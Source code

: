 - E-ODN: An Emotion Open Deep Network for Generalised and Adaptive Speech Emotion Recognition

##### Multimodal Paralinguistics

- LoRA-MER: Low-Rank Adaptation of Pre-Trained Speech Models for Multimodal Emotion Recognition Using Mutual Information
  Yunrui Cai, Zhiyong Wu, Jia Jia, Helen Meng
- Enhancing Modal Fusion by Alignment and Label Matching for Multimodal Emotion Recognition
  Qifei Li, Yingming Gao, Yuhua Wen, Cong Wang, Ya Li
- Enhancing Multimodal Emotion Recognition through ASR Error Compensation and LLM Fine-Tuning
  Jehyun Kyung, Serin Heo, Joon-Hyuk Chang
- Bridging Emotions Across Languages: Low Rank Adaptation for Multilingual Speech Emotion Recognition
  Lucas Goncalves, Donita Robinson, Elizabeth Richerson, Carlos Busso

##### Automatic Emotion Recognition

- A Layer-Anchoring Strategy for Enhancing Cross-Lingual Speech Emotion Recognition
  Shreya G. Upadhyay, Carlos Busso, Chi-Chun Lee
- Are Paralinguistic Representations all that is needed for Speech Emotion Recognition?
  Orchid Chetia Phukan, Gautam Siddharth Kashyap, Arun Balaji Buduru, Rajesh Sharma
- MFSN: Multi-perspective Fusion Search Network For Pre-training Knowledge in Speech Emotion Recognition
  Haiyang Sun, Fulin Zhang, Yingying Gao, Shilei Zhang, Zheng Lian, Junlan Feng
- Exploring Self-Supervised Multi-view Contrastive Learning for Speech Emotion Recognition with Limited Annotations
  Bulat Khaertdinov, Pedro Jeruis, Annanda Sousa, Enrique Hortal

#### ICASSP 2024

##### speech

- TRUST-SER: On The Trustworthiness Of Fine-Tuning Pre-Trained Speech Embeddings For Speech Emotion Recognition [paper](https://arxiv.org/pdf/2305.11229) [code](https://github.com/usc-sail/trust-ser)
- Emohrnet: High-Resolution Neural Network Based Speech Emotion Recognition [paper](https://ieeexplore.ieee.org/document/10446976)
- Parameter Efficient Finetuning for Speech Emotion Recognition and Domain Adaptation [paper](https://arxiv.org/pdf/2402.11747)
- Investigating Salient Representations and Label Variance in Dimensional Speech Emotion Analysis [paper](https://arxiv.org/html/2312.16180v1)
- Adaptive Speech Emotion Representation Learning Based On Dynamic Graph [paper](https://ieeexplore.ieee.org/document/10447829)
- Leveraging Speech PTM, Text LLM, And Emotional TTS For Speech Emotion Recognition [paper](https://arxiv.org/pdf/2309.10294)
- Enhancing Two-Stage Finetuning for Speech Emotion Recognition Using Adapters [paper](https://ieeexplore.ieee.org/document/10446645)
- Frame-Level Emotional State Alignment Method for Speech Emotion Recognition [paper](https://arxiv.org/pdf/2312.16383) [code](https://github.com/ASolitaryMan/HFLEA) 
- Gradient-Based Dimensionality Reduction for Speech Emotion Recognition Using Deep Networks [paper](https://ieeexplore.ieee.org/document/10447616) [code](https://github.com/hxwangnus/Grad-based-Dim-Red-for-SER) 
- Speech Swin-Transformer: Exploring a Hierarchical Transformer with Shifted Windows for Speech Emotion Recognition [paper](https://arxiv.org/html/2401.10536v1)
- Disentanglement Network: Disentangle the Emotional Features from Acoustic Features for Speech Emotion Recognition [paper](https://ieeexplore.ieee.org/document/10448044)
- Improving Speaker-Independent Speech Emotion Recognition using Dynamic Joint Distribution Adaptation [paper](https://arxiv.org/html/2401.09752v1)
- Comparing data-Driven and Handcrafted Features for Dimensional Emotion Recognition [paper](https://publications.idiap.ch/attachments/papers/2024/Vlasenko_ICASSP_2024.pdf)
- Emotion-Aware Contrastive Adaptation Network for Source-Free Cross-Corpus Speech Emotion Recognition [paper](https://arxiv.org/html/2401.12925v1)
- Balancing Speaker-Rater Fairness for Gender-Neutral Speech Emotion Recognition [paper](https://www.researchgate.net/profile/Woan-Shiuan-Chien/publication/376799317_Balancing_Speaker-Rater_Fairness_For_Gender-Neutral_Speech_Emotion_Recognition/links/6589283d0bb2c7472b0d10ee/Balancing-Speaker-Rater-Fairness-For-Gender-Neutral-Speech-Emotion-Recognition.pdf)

---

■ WHAT YOU WILL DO: Please, from the entries above, set down exactly the lines from the one containing "- MFSN: Multi-perspective" through the one containing "Haiyang Sun, Fulin", and only those.

■ EXERCISE RESPONSE:
- MFSN: Multi-perspective Fusion Search Network For Pre-training Knowledge in Speech Emotion Recognition
  Haiyang Sun, Fulin Zhang, Yingying Gao, Shilei Zhang, Zheng Lian, Junlan Feng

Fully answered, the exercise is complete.